Nous ne savons rien de certain sur le sort des chrétiens de Rome après la persécution néronienne jusqu'au début du IIème siècle, même si certains, peut-être même des membres de la haute société, ont sans doute été poursuivis sous Domitien (81 - 96) pour des motifs religieux.

Les " rescrits " de Trajan et d'Hadrien

Une lettre de Pline le Jeune, en 112 -113, interroge l'empereur Trajan sur la manière de traiter les chrétiens, ce qui laisse supposer qu'il n'existe pas alors de loi spécifique antérieure à cette date (Pline le Jeune, Lettres, X, 96). Nous possédons la réponse de Trajan, un " rescrit ", texte faisant par la suite jurisprudence (Pline le Jeune, Lettres, X, 97). Il s'agit en l'occurrence des chrétiens de Bithynie, province dont Pline est gouverneur, et non de ceux qui vivent à Rome ou en Italie. Cette missive donne cependant une indication précieuse : ce n'est pas sous l'impulsion du pouvoir central que se font les persécutions, mais à partir de pressions populaires et de dénonciations ; l'hostilité de l'opinion publique contre eux est manifeste. Hadrien, vers 125, confirme lui aussi, dans une lettre (citée par Justin, Apologie, LXVIII, 6-10), l'essentiel des dispositions de Trajan ; son courrier protège en un sens les chrétiens dans la mesure où il interdit toute action violente et toute dénonciation anonyme, mais n'empêche nullement qui le désire de les poursuivre en justice et de les faire condamner à mort pour leurs pratiques religieuses. Cependant, aucun martyr n'est attesté sous son règne.

Les derniers Antonins

Sous le règne de Marc Aurèle, empereur philosophe, peu enclin à apprécier  la foi de ceux qui suivent le Christ, l'hostilité envers les chrétiens ne va cesser de croître ; on les rend responsables des malheurs qui menacent l'Empire : épidémie, famine, dangers d'invasion… La foule les agresse, de véritables " pogroms " ont lieu, à Antioche, à Lyon, où, en 177, ils sont martyrisés en nombre. Ces flambées de violence sont particulièrement brutales dans les cités d'Orient. A Rome même, le philosophe Justin est mis à mort vers 165, avec d'autres coreligionnaires.

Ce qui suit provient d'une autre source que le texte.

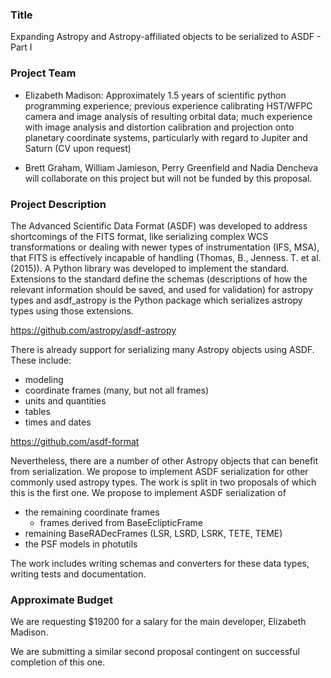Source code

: ### Title
 Expanding Astropy and Astropy-affiliated objects to be serialized to ASDF - Part I

### Project Team
- Elizabeth Madison: Approximately 1.5 years of scientific python programming experience; previous experience calibrating HST/WFPC camera and image analysis of resulting orbital data; much experience with image analysis and distortion calibration and projection onto planetary coordinate systems, particularly with regard to Jupiter and Saturn (CV upon request)

- Brett Graham, William Jamieson, Perry Greenfield and Nadia Dencheva will collaborate on this project but will not be funded by this proposal.


### Project Description
The Advanced Scientific Data Format (ASDF) was developed to address shortcomings of the FITS format, like serializing complex WCS transformations or dealing with newer types of instrumentation (IFS, MSA), that FITS is effectively incapable of handling (Thomas, B., Jenness. T. et al. (2015)). A Python library was developed to implement the standard. Extensions to the standard define the schemas (descriptions of how the relevant information should be saved, and used for validation) for astropy types and asdf_astropy is the Python package which serializes astropy types using those extensions.

https://github.com/astropy/asdf-astropy

There is already support for serializing many Astropy objects using ASDF. These include:

- modeling
- coordinate frames (many, but not all frames)
- units and quantities
- tables
- times and dates

https://github.com/asdf-format

Nevertheless, there are a number of other Astropy objects that can benefit from serialization. We propose to implement ASDF serialization for other commonly used astropy types. The work is split in two proposals of which this is the first one. We propose to implement ASDF serialization of

- the remaining coordinate frames
  - frames derived from BaseEclipticFrame
- remaining BaseRADecFrames (LSR, LSRD, LSRK, TETE, TEME)
- the PSF models in photutils

The work includes writing schemas and converters for these data types, writing tests and documentation.


### Approximate Budget
We are requesting $19200 for a salary for the main developer, Elizabeth Madison.

We are submitting a similar second proposal contingent on successful completion of this one.
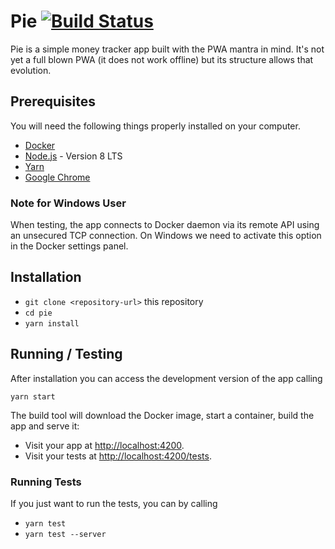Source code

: # Pie [![Build Status](https://travis-ci.org/Fed03/pie.svg?branch=new_version)](https://travis-ci.org/Fed03/pie)

Pie is a simple money tracker app built with the PWA mantra in mind. It's not yet a full blown PWA (it does not work offline) but its structure allows that evolution.

## Prerequisites

You will need the following things properly installed on your computer.

* [Docker](https://www.docker.com/)
* [Node.js](https://nodejs.org/) - Version 8 LTS
* [Yarn](https://yarnpkg.com/)
* [Google Chrome](https://google.com/chrome/)

### Note for Windows User

When testing, the app connects to Docker daemon via its remote API using an unsecured TCP connection. On Windows we need to activate this option in the Docker settings panel.

## Installation

* `git clone <repository-url>` this repository
* `cd pie`
* `yarn install`

## Running / Testing

After installation you can access the development version of the app calling

`yarn start`

The build tool will download the Docker image, start a container, build the app and serve it:

* Visit your app at [http://localhost:4200](http://localhost:4200).
* Visit your tests at [http://localhost:4200/tests](http://localhost:4200/tests).

### Running Tests

If you just want to run the tests, you can by calling

* `yarn test`
* `yarn test --server`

Le début du troisième siècle

Dans la première moitié du IIIème siècle, diverses mesures font peser, à terme, des menaces sur la situation des chrétiens : Septime Sévère interdit en 202 les prosélytismes juif et chrétien ; Caracalla, en 212, accorde la citoyenneté à tous les habitants libres de l'Empire. Cette décision leur impose, par voie de conséquence, le culte des dieux officiels romains - que les chrétiens refusent. Si des violences continuent, particulièrement à Alexandrie ou en Afrique, on ne constate pas encore de volonté politique manifeste et déterminée de venir à bout des chrétiens. La politique de Dèce (249 - 251) sera tout autre, et cet empereur déclenchera la première persécution systématique en obligeant tous les habitants de l'Empire à sacrifier aux dieux.

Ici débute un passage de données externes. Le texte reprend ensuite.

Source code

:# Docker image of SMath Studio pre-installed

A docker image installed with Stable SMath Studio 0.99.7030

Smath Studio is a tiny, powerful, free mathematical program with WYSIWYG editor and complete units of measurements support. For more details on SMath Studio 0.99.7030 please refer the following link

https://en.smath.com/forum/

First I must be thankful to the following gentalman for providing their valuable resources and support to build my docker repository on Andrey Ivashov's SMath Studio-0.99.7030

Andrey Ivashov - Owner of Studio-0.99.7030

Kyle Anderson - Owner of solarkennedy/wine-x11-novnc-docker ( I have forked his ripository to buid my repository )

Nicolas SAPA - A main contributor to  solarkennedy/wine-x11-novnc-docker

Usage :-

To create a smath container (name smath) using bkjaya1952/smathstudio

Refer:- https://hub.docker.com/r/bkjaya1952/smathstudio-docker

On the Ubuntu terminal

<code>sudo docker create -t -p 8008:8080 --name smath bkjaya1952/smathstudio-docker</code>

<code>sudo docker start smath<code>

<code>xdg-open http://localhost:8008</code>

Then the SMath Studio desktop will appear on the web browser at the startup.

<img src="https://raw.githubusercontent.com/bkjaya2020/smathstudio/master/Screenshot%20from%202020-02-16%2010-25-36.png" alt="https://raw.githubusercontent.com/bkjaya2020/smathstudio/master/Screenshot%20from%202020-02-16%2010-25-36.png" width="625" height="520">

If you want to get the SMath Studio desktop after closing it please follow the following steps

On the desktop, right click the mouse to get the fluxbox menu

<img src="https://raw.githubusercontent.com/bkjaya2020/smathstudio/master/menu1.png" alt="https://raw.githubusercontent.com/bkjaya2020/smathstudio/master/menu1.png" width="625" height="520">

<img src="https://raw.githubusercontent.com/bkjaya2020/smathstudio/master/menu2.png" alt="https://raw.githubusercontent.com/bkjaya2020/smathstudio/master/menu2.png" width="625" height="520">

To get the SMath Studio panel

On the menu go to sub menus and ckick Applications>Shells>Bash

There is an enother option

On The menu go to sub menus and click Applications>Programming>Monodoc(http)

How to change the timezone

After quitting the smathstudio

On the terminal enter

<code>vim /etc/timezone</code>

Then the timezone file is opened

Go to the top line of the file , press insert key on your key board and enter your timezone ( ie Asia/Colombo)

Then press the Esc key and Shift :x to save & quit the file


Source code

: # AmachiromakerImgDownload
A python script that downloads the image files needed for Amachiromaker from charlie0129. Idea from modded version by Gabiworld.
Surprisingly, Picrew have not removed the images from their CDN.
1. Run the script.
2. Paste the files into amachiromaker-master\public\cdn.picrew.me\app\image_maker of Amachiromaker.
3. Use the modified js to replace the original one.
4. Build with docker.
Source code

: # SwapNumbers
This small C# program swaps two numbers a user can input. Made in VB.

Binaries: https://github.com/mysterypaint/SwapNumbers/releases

Pourquoi des persécutions ?

Même si les persécutions, du moins dans les deux premiers siècles, furent moins étendues qu'on le croit d'ordinaire, il n'en reste pas moins que l'on constate à la fois une expansion continue de la nouvelle religion et une hostilité grandissante à son égard.

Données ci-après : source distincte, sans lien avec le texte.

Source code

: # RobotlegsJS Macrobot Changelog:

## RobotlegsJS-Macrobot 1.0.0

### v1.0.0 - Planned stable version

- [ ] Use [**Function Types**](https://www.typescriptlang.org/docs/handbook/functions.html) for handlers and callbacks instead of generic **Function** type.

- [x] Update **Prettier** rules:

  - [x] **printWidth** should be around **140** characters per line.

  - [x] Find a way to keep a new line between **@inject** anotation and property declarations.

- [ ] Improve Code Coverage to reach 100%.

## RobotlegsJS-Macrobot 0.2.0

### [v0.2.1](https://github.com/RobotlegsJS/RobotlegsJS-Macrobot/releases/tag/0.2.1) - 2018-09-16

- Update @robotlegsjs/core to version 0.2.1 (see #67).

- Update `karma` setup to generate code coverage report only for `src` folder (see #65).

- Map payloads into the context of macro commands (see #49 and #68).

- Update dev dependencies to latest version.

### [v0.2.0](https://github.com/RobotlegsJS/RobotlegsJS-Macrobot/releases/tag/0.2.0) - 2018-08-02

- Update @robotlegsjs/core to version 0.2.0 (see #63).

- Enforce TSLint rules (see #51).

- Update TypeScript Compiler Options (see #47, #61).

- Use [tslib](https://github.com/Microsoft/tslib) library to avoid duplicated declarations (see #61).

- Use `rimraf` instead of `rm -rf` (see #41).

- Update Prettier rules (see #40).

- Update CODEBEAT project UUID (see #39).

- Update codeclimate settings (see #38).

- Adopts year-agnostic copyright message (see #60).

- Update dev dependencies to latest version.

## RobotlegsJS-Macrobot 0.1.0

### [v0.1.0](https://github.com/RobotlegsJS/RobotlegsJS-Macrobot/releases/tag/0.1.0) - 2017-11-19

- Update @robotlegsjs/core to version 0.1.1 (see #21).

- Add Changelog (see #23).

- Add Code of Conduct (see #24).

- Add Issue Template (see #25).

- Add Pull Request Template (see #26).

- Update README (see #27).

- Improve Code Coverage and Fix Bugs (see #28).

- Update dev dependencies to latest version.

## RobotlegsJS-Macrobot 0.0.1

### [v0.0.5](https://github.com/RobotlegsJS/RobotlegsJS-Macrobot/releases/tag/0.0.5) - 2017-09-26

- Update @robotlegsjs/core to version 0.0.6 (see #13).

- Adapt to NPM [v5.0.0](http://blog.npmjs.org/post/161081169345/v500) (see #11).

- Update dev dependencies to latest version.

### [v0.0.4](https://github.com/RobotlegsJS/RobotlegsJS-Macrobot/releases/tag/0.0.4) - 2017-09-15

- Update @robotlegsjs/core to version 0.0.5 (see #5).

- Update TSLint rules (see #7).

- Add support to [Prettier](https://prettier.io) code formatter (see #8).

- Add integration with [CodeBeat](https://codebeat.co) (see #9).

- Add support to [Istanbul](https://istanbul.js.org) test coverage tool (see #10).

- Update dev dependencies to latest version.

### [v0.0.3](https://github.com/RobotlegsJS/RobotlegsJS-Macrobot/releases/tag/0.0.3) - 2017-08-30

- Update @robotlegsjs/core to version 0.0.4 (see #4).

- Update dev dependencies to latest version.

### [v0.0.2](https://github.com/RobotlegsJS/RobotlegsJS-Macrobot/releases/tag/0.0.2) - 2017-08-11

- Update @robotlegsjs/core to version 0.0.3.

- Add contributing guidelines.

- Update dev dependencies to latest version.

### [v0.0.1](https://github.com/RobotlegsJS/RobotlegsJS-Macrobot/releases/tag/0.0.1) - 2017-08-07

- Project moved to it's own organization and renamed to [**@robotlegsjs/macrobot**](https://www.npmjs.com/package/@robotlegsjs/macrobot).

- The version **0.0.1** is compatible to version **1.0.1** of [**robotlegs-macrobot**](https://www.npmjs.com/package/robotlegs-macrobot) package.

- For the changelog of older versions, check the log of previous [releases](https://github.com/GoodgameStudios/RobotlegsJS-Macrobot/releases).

Tout d'abord, le christianisme, monothéisme rigoureux, conduit ses fidèles à ne participer à aucun culte public. Alors que bien des religions étrangères ont été tolérées, voire acceptées au début de l'Empire, le refus chrétien est interprété comme une mise en cause des fondements politiques et religieux de l'état romain. En effet, le chrétien va à l'encontre de la coutume des ancêtres, le mos majorum. Faire des sacrifices, c'est vouloir le bien de la cité en réactivant le contrat qui lie celle-ci aux dieux : la citoyenneté est ainsi indissociable des cultes officiels. Par ailleurs, le culte impérial est considéré comme un des ciments de l'Empire. La conséquence logique de cette " impiété ", de cet " athéisme ", pour un Romain, c'est la répression, car celui qui n'accepte pas de prouver ainsi son attachement à la cité et à l'Empereur adopte une attitude égoïste et séditieuse - même si par ailleurs son comportement personnel est d'une moralité irréprochable, ainsi que le constate Pline dans sa lettre à Trajan. Dans la répression du christianisme, motifs religieux et motifs politiques s'entremêlent.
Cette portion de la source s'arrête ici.